Task prompt:
Only lines holding the word "redesign" are wanted from the records; copy all of them.

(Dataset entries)
□ □ □ □ □
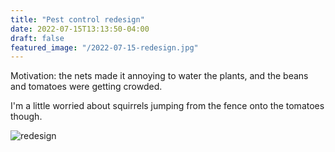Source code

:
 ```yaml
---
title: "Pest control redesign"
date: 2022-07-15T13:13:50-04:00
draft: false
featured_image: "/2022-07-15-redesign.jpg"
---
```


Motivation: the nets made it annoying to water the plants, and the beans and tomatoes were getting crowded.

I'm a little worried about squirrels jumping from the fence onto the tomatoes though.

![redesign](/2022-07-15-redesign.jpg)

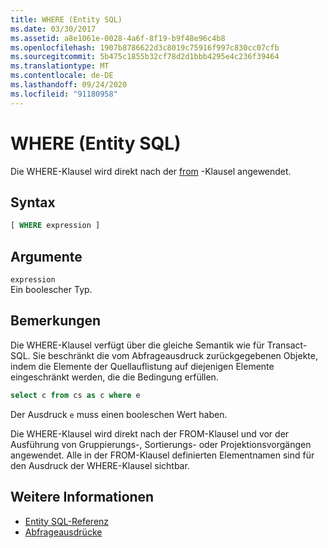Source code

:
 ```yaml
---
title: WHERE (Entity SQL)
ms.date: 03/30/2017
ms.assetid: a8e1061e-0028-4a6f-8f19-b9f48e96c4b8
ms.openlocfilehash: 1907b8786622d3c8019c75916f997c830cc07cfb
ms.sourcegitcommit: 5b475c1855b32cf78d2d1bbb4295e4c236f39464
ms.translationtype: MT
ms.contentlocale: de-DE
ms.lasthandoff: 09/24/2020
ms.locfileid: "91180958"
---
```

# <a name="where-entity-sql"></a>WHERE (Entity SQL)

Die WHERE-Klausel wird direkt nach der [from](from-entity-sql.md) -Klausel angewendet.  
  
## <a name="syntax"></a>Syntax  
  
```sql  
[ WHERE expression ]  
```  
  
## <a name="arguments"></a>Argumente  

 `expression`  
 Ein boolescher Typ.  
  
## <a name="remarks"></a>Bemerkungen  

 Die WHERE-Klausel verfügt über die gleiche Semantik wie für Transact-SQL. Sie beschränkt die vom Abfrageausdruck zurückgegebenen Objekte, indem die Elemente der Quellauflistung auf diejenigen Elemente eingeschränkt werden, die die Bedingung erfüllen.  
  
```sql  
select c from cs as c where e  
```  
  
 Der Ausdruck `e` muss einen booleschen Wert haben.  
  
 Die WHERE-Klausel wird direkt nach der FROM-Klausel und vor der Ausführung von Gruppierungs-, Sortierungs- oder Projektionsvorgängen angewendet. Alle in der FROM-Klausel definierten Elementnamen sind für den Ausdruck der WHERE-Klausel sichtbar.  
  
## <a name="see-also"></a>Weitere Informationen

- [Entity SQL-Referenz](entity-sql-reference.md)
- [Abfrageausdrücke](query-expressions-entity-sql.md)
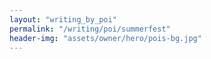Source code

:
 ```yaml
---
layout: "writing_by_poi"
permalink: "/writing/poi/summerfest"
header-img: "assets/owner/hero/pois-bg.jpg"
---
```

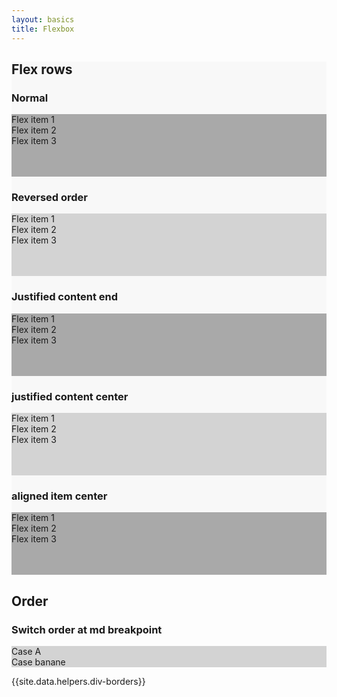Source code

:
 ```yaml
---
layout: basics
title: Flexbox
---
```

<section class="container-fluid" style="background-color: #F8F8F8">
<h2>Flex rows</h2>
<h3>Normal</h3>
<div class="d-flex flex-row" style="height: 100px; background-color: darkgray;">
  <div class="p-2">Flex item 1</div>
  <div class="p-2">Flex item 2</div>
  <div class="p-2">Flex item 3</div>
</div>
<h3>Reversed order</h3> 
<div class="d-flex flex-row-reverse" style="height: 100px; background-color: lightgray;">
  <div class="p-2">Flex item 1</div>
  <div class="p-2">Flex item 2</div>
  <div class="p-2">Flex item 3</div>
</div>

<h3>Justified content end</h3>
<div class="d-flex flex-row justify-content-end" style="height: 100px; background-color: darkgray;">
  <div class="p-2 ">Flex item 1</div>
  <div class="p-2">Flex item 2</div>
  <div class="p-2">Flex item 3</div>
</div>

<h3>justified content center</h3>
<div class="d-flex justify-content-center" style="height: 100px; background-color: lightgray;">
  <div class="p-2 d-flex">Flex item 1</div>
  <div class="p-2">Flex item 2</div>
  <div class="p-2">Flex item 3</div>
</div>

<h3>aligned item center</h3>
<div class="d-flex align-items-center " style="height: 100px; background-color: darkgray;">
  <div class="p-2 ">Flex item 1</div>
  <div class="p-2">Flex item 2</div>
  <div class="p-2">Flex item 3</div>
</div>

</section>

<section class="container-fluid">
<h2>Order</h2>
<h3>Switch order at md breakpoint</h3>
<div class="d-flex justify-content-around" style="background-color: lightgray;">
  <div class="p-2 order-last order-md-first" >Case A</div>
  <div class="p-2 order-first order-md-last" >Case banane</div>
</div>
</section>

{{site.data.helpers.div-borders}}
□ □ □ □ □
The answer:
title: "Pest control redesign"
featured_image: "/2022-07-15-redesign.jpg"
![redesign](/2022-07-15-redesign.jpg)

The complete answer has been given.